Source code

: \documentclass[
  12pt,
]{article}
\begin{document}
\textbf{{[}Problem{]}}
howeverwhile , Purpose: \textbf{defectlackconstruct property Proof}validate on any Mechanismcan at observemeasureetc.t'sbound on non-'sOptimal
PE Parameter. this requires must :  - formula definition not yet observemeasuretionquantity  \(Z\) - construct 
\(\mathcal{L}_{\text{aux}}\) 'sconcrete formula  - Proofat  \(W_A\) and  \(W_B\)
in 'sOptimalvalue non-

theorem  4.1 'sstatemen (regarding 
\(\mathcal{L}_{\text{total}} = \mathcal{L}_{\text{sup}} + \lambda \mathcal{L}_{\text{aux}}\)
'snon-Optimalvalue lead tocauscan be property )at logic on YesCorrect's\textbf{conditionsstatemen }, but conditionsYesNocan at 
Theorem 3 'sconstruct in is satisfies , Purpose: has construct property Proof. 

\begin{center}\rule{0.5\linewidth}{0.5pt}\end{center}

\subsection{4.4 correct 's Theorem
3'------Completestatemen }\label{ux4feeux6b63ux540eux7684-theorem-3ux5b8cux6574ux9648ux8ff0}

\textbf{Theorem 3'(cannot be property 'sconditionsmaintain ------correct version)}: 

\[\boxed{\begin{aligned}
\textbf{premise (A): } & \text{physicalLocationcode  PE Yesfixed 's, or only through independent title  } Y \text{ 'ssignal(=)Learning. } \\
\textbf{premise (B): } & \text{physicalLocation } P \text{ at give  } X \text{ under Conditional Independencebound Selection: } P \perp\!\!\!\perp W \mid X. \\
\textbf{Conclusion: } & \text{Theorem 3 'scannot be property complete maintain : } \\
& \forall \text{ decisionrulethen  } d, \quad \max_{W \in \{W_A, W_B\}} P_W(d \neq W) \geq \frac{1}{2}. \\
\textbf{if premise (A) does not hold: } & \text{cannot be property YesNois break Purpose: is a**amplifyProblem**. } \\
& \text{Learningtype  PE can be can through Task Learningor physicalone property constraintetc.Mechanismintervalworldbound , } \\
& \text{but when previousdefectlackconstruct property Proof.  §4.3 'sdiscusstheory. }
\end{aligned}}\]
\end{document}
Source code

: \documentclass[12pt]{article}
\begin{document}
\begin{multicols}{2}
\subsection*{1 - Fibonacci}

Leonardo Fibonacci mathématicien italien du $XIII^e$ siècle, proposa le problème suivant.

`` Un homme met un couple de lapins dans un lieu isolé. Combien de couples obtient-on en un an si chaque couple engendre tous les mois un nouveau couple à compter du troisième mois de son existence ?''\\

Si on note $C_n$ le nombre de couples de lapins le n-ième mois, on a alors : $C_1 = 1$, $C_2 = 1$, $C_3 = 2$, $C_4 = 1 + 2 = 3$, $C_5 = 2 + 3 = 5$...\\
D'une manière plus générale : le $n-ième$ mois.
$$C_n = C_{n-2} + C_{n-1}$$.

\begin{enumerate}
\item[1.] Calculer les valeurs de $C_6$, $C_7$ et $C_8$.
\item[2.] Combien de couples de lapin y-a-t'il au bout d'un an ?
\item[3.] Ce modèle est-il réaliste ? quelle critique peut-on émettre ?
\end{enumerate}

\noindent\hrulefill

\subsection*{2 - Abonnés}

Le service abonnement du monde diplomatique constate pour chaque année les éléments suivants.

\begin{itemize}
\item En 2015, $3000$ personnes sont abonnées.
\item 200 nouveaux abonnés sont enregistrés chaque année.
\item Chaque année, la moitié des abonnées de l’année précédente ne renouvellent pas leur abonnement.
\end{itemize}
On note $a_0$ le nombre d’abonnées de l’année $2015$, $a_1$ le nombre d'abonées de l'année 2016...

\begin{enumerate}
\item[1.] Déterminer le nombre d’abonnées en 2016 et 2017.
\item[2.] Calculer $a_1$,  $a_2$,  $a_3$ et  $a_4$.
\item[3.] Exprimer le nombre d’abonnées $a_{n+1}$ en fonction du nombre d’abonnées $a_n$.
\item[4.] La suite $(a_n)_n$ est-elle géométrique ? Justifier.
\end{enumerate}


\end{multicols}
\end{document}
┄┄┄┄┄┄
**PROBLEM**. Print the material exactly as written, omitting nothing.

**COMPLETED TASK**.
Source code

: \documentclass[
  12pt,
]{article}
\begin{document}
\textbf{{[}Problem{]}}
howeverwhile , Purpose: \textbf{defectlackconstruct property Proof}validate on any Mechanismcan at observemeasureetc.t'sbound on non-'sOptimal
PE Parameter. this requires must :  - formula definition not yet observemeasuretionquantity  \(Z\) - construct 
\(\mathcal{L}_{\text{aux}}\) 'sconcrete formula  - Proofat  \(W_A\) and  \(W_B\)
in 'sOptimalvalue non-

theorem  4.1 'sstatemen (regarding 
\(\mathcal{L}_{\text{total}} = \mathcal{L}_{\text{sup}} + \lambda \mathcal{L}_{\text{aux}}\)
'snon-Optimalvalue lead tocauscan be property )at logic on YesCorrect's\textbf{conditionsstatemen }, but conditionsYesNocan at 
Theorem 3 'sconstruct in is satisfies , Purpose: has construct property Proof. 

\begin{center}\rule{0.5\linewidth}{0.5pt}\end{center}

\subsection{4.4 correct 's Theorem
3'------Completestatemen }\label{ux4feeux6b63ux540eux7684-theorem-3ux5b8cux6574ux9648ux8ff0}

\textbf{Theorem 3'(cannot be property 'sconditionsmaintain ------correct version)}: 

\[\boxed{\begin{aligned}
\textbf{premise (A): } & \text{physicalLocationcode  PE Yesfixed 's, or only through independent title  } Y \text{ 'ssignal(=)Learning. } \\
\textbf{premise (B): } & \text{physicalLocation } P \text{ at give  } X \text{ under Conditional Independencebound Selection: } P \perp\!\!\!\perp W \mid X. \\
\textbf{Conclusion: } & \text{Theorem 3 'scannot be property complete maintain : } \\
& \forall \text{ decisionrulethen  } d, \quad \max_{W \in \{W_A, W_B\}} P_W(d \neq W) \geq \frac{1}{2}. \\
\textbf{if premise (A) does not hold: } & \text{cannot be property YesNois break Purpose: is a**amplifyProblem**. } \\
& \text{Learningtype  PE can be can through Task Learningor physicalone property constraintetc.Mechanismintervalworldbound , } \\
& \text{but when previousdefectlackconstruct property Proof.  §4.3 'sdiscusstheory. }
\end{aligned}}\]
\end{document}
Source code

: \documentclass[12pt]{article}
\begin{document}
\begin{multicols}{2}
\subsection*{1 - Fibonacci}

Leonardo Fibonacci mathématicien italien du $XIII^e$ siècle, proposa le problème suivant.

`` Un homme met un couple de lapins dans un lieu isolé. Combien de couples obtient-on en un an si chaque couple engendre tous les mois un nouveau couple à compter du troisième mois de son existence ?''\\

Si on note $C_n$ le nombre de couples de lapins le n-ième mois, on a alors : $C_1 = 1$, $C_2 = 1$, $C_3 = 2$, $C_4 = 1 + 2 = 3$, $C_5 = 2 + 3 = 5$...\\
D'une manière plus générale : le $n-ième$ mois.
$$C_n = C_{n-2} + C_{n-1}$$.

\begin{enumerate}
\item[1.] Calculer les valeurs de $C_6$, $C_7$ et $C_8$.
\item[2.] Combien de couples de lapin y-a-t'il au bout d'un an ?
\item[3.] Ce modèle est-il réaliste ? quelle critique peut-on émettre ?
\end{enumerate}

\noindent\hrulefill

\subsection*{2 - Abonnés}

Le service abonnement du monde diplomatique constate pour chaque année les éléments suivants.

\begin{itemize}
\item En 2015, $3000$ personnes sont abonnées.
\item 200 nouveaux abonnés sont enregistrés chaque année.
\item Chaque année, la moitié des abonnées de l’année précédente ne renouvellent pas leur abonnement.
\end{itemize}
On note $a_0$ le nombre d’abonnées de l’année $2015$, $a_1$ le nombre d'abonées de l'année 2016...

\begin{enumerate}
\item[1.] Déterminer le nombre d’abonnées en 2016 et 2017.
\item[2.] Calculer $a_1$,  $a_2$,  $a_3$ et  $a_4$.
\item[3.] Exprimer le nombre d’abonnées $a_{n+1}$ en fonction du nombre d’abonnées $a_n$.
\item[4.] La suite $(a_n)_n$ est-elle géométrique ? Justifier.
\end{enumerate}


\end{multicols}
\end{document}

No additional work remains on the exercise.